What the exercise asks |
Please return every line of the records that contains the word "item".

Saved data entries:
· · · · · · ·
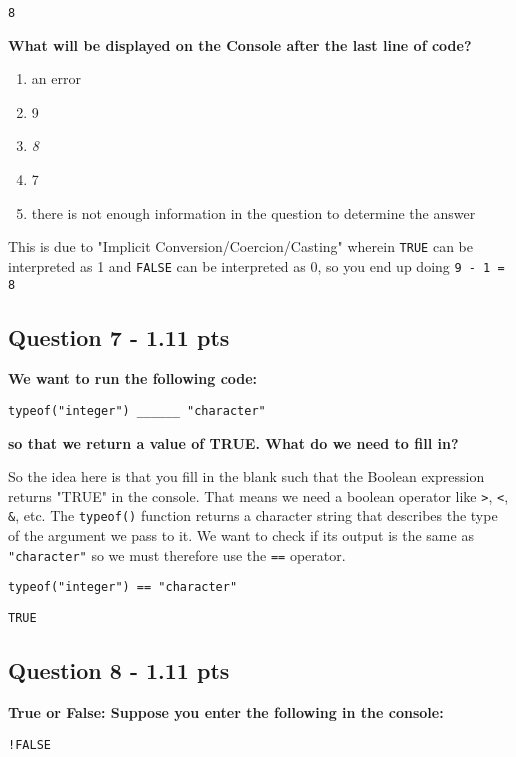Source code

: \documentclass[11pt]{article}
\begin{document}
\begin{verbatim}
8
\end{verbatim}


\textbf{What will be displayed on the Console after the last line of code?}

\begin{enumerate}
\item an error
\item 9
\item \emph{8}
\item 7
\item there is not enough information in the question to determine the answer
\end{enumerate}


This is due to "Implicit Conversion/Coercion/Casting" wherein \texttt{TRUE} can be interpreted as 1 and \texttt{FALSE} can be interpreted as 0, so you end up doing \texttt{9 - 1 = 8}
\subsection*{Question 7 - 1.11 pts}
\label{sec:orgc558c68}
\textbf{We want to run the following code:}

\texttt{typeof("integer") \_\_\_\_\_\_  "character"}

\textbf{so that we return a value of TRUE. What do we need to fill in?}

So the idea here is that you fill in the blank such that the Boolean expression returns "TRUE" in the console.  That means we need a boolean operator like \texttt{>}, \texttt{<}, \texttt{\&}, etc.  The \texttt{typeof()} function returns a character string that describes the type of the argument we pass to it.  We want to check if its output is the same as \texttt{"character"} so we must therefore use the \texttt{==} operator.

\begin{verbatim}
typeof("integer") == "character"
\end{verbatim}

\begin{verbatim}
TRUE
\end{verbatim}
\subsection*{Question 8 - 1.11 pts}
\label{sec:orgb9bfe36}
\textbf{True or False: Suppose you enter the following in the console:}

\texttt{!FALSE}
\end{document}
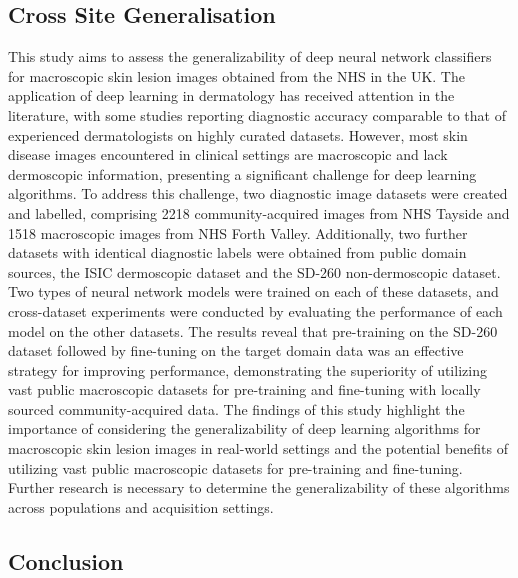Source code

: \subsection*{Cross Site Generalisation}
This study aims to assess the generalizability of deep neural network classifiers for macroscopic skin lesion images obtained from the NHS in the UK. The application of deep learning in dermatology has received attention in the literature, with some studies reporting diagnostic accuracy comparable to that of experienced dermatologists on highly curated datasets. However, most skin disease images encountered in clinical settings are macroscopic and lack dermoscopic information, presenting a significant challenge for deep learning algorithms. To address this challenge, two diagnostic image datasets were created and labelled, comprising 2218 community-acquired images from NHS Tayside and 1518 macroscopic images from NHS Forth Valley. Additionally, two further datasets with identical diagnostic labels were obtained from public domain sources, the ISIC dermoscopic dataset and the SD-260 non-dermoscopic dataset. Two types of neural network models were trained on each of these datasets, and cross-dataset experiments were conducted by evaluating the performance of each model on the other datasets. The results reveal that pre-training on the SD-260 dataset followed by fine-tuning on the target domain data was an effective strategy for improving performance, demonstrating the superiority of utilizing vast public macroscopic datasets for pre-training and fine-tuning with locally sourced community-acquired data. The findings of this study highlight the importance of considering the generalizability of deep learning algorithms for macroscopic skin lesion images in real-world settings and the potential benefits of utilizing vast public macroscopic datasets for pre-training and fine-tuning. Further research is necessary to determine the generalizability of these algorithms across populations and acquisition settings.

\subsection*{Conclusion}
· · · · · · ·
Expected output |
\item an error
\item 9
\item \emph{8}
\item 7
\item there is not enough information in the question to determine the answer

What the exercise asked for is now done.